Do animals raised for food live in bad conditions? Shana Beattie can answer this question. Shana and her husband, Bart, run a family farm in Sumner, Nebraska, where they raise roughly 8 million pounds of pork annually, which can feed at least 40,000 Americans for a year. To find out more about Shana and her family farm, click here.
- Do animals raised for meat live in inhumane conditions?
- Healthy, content animals are simply good business for farmers and the well-being of their animals is a very high priority. Farmers and ranchers are constantly exploring new ways to raise their animals in the best way. Many participate in stewardship and certification programs that ensure the good care of their animals, according to the Animal Agriculture Alliance.

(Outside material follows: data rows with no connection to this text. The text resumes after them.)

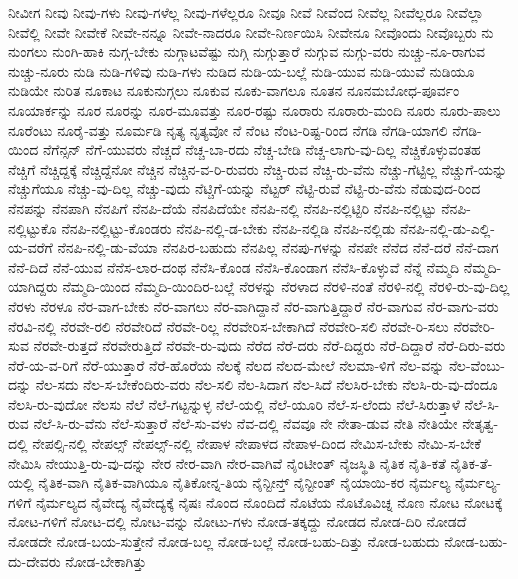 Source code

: {ನೀವೀಗ
ನೀವು
ನೀವು-ಗಳು
ನೀವು-ಗಳೆಲ್ಲ
ನೀವು-ಗಳೆಲ್ಲರೂ
ನೀವೂ
ನೀವೆ
ನೀವೆಂದ
ನೀವೆಲ್ಲ
ನೀವೆಲ್ಲರೂ
ನೀವೆಲ್ಲಾ
ನೀವೆಲ್ಲಿ
ನೀವೇ
ನೀವೇಕೆ
ನೀವೇ-ನನ್ನೂ
ನೀವೇ-ನಾದರೂ
ನೀವೇ-ನಿರ್ಣಯಿಸಿ
ನೀವೇನೂ
ನೀವೊಂದು
ನೀವೊಬ್ಬರು
ನು
ನುಂಗಲು
ನುಂಗಿ-ಹಾಕಿ
ನುಗ್ಗ-ಬೇಕು
ನುಗ್ಗಾಟವೆಷ್ಟು
ನುಗ್ಗಿ
ನುಗ್ಗುತ್ತಾರೆ
ನುಗ್ಗುವ
ನುಗ್ಗು-ವರು
ನುಚ್ಚು-ನೂ-ರಾಗುವ
ನುಚ್ಚು-ನೂರು
ನುಡಿ
ನುಡಿ-ಗಳಿವು
ನುಡಿ-ಗಳು
ನುಡಿದ
ನುಡಿ-ಯ-ಬಲ್ಲೆ
ನುಡಿ-ಯುವ
ನುಡಿ-ಯುವೆ
ನುಡಿಯೂ
ನುಡಿಯೇ
ನುರಿತ
ನೂಕಾಟ
ನೂಕುನುಗ್ಗಲು
ನೂಕುವ
ನೂಕು-ವಾಗಲೂ
ನೂತನ
ನೂನಮಬೋಧ-ಪೂರ್ವಂ
ನೂಯಾರ್ಕನ್ನು
ನೂರ
ನೂರನ್ನು
ನೂರ-ಮೂವತ್ತು
ನೂರ-ರಷ್ಟು
ನೂರಾರು
ನೂರಾರು-ಮಂದಿ
ನೂರು
ನೂರು-ಪಾಲು
ನೂರೆಂಟು
ನೂರೈ-ವತ್ತು
ನೂರ್ಮಡಿ
ನೃತ್ಯ
ನೃತ್ಯವೋ
ನೆ
ನೆಂಟ
ನೆಂಟ-ರಿಷ್ಟ-ರಿಂದ
ನೆಗಡಿ
ನೆಗಡಿ-ಯಾಗಲಿ
ನೆಗಡಿ-ಯಿಂದ
ನೆಗೆನ್ಸನ್
ನೆಗೆ-ಯುವರು
ನೆಚ್ಚದೆ
ನೆಚ್ಚ-ಬಾ-ರದು
ನೆಚ್ಚ-ಬೇಡಿ
ನೆಚ್ಚ-ಲಾಗು-ವು-ದಿಲ್ಲ
ನೆಚ್ಚಿಕೊಳ್ಳುವಂತಹ
ನೆಚ್ಚಿಗೆ
ನೆಚ್ಚಿದ್ದಕ್ಕೆ
ನೆಚ್ಚಿದ್ದೆನೋ
ನೆಚ್ಚಿನ
ನೆಚ್ಚಿನ-ವ-ರಿ-ರುವರು
ನೆಚ್ಚಿ-ರುವ
ನೆಚ್ಚಿ-ರು-ವೆನು
ನೆಚ್ಚು-ಗೆಟ್ಟಿಲ್ಲ
ನೆಚ್ಚುಗೆ-ಯನ್ನು
ನೆಚ್ಚುಗೆಯೂ
ನೆಚ್ಚು-ವು-ದಿಲ್ಲ
ನೆಚ್ಚು-ವುದು
ನೆಟ್ಚಿಗೆ-ಯನ್ನು
ನೆಟ್ಟರ್
ನೆಟ್ಟಿ-ರುವೆ
ನೆಟ್ಟಿ-ರು-ವೆನು
ನೆಡುವುದ-ರಿಂದ
ನೆನಪನ್ನು
ನೆನಪಾಗಿ
ನೆನಪಿಗೆ
ನೆನಪಿ-ದೆಯೆ
ನೆನಪಿದೆಯೇ
ನೆನಪಿ-ನಲ್ಲಿ
ನೆನಪಿ-ನಲ್ಲಿಟ್ಟಿರಿ
ನೆನಪಿ-ನಲ್ಲಿಟ್ಟು
ನೆನಪಿ-ನಲ್ಲಿಟ್ಟುಕೊ
ನೆನಪಿ-ನಲ್ಲಿಟ್ಟು-ಕೊಂಡರು
ನೆನಪಿ-ನಲ್ಲಿ-ಡ-ಬೇಕು
ನೆನಪಿ-ನಲ್ಲಿಡಿ
ನೆನಪಿ-ನಲ್ಲಿಡು
ನೆನಪಿ-ನಲ್ಲಿ-ಡು-ಎಲ್ಲಿ-ಯ-ವರೆಗೆ
ನೆನಪಿ-ನಲ್ಲಿ-ಡು-ವೆಯಾ
ನೆನಪಿರ-ಬಹುದು
ನೆನಪಿಲ್ಲ
ನೆನಪು-ಗಳನ್ನು
ನೆನಪೇ
ನೆನೆದ
ನೆನೆ-ದರೆ
ನೆನೆ-ದಾಗ
ನೆನೆ-ದಿದೆ
ನೆನೆ-ಯುವ
ನೆನೆಸ-ಲಾರ-ದಂಥ
ನೆನೆಸಿ-ಕೊಂಡ
ನೆನೆಸಿ-ಕೊಂಡಾಗ
ನೆನೆಸಿ-ಕೊಳ್ಳುವೆ
ನೆನ್ನೆ
ನೆಮ್ಮದಿ
ನೆಮ್ಮದಿ-ಯಾಗಿದ್ದರು
ನೆಮ್ಮದಿ-ಯಿಂದ
ನೆಮ್ಮದಿ-ಯಿಂದಿರ-ಬಲ್ಲೆ
ನೆರಳನ್ನು
ನೆರಳಾದ
ನೆರಳಿ-ನಂತೆ
ನೆರಳಿ-ನಲ್ಲಿ
ನೆರಳಿ-ರು-ವು-ದಿಲ್ಲ
ನೆರಳು
ನೆರಳೂ
ನೆರ-ವಾಗ-ಬೇಕು
ನೆರ-ವಾಗಲು
ನೆರ-ವಾಗಿದ್ದಾನೆ
ನೆರ-ವಾಗುತ್ತಿದ್ದಾರೆ
ನೆರ-ವಾಗುವ
ನೆರ-ವಾಗು-ವರು
ನೆರವಿ-ನಲ್ಲಿ
ನೆರವೇ-ರಲಿ
ನೆರವೇರಿದೆ
ನೆರವೇ-ರಿಲ್ಲ
ನೆರವೇರಿಸ-ಬೇಕಾಗಿದೆ
ನೆರವೇರಿ-ಸಲಿ
ನೆರವೇ-ರಿ-ಸಲು
ನೆರವೇರಿ-ಸುವ
ನೆರವೇ-ರುತ್ತದೆ
ನೆರವೇರುತ್ತಿದೆ
ನೆರವೇ-ರು-ವುದು
ನೆರೆದ
ನೆರೆ-ದರು
ನೆರೆ-ದಿದ್ದರು
ನೆರೆ-ದಿದ್ದಾರೆ
ನೆರೆ-ದಿರು-ವರು
ನೆರೆ-ಯ-ವ-ರಿಗೆ
ನೆರೆ-ಯುತ್ತಾರೆ
ನೆರೆ-ಹೊರೆಯ
ನೆಲಕ್ಕೆ
ನೆಲದ
ನೆಲದ-ಮೇಲೆ
ನೆಲಮಾ-ಳಿಗೆ
ನೆಲ-ವನ್ನು
ನೆಲ-ವೆಂಬು-ದನ್ನು
ನೆಲ-ಸದು
ನೆಲ-ಸ-ಬೇಕೆಂದಿರು-ವರು
ನೆಲ-ಸಲಿ
ನೆಲ-ಸಿದಾಗ
ನೆಲ-ಸಿದೆ
ನೆಲಸಿರ-ಬೇಕು
ನೆಲಸಿ-ರು-ವು-ದೆಂದೂ
ನೆಲಸಿ-ರು-ವುದೋ
ನೆಲಸು
ನೆಲೆ
ನೆಲೆ-ಗಟ್ಟನ್ನುಳ್ಳ
ನೆಲೆ-ಯಲ್ಲಿ
ನೆಲೆ-ಯೂರಿ
ನೆಲೆ-ಸ-ಲೆಂದು
ನೆಲೆ-ಸಿರುತ್ತಾಳೆ
ನೆಲೆ-ಸಿ-ರುವ
ನೆಲೆ-ಸಿ-ರು-ವೆನು
ನೆಲೆ-ಸುತ್ತಾರೆ
ನೆಲೆ-ಸು-ವಳು
ನೆವ-ದಲ್ಲಿ
ನೆವವೂ
ನೇ
ನೇತಾ-ಡುವ
ನೇತಿ
ನೇತಿಯೇ
ನೇತೃತ್ವ-ದಲ್ಲಿ
ನೇಪಲ್ಸಿ-ನಲ್ಲಿ
ನೇಪಲ್ಸ್
ನೇಪಲ್ಸ್-ನಲ್ಲಿ
ನೇಪಾಳ
ನೇಪಾಳದ
ನೇಪಾಳ-ದಿಂದ
ನೇಮಿಸ-ಬೇಕು
ನೇಮಿ-ಸ-ಬೇಕೆ
ನೇಮಿಸಿ
ನೇಯುತ್ತಿ-ರು-ವು-ದನ್ನು
ನೇರ
ನೇರ-ವಾಗಿ
ನೇರ-ವಾಗಿವೆ
ನೈಂಟೀಂತ್
ನೈಜಸ್ಥಿತಿ
ನೈತಿಕ
ನೈತಿ-ಕತೆ
ನೈತಿಕ-ತೆ-ಯಲ್ಲಿ
ನೈತಿಕ-ವಾಗಿ
ನೈತಿಕ-ವಾಗಿಯೂ
ನೈತಿಕೋನ್ನ-ತಿಯ
ನೈನ್ಟೀನ್ತ್
ನೈನ್ಟೀಂತ್
ನೈಯಾಯಿ-ಕರ
ನೈರ್ಮಲ್ಯ
ನೈರ್ಮಲ್ಯ-ಗಳಿಗೆ
ನೈರ್ಮಲ್ಯದ
ನೈವೇದ್ಯ
ನೈವೇದ್ಯಕ್ಕೆ
ನೈಷಃ
ನೊಂದ
ನೊಂದಿದೆ
ನೊಟೆಯ
ನೊಟೊವಿಚ್ನ
ನೊಣ
ನೋಟ
ನೋಟಕ್ಕೆ
ನೋಟ-ಗಳಿಗೆ
ನೋಟ-ದಲ್ಲಿ
ನೋಟ-ವನ್ನು
ನೋಟು-ಗಳು
ನೋಡ-ತಕ್ಕದ್ದು
ನೋಡದ
ನೋಡ-ದಿರಿ
ನೋಡದೆ
ನೋಡದೇ
ನೋಡ-ಬಯ-ಸುತ್ತೇನೆ
ನೋಡ-ಬಲ್ಲ
ನೋಡ-ಬಲ್ಲೆ
ನೋಡ-ಬಹು-ದಿತ್ತು
ನೋಡ-ಬಹುದು
ನೋಡ-ಬಹು-ದು-ದೇವರು
ನೋಡ-ಬೇಕಾಗಿತ್ತು
}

- All production systems have advantages and disadvantages, but all have been designed with the health and well-being of animals and humans in mind. Housing protects animals from predators, disease and bad weather. Housing also makes reproduction and birth less stressful, protects young animals and makes it easier to care for healthy and sick animals. Modern animal housing is well ventilated, warm, well lit, clean and scientifically designed to meet specific needs for temperature, light, water and food, according to the American Veterinary Medical Association. On a well-run farm or ranch, the animals’ well-being is a part of all considerations.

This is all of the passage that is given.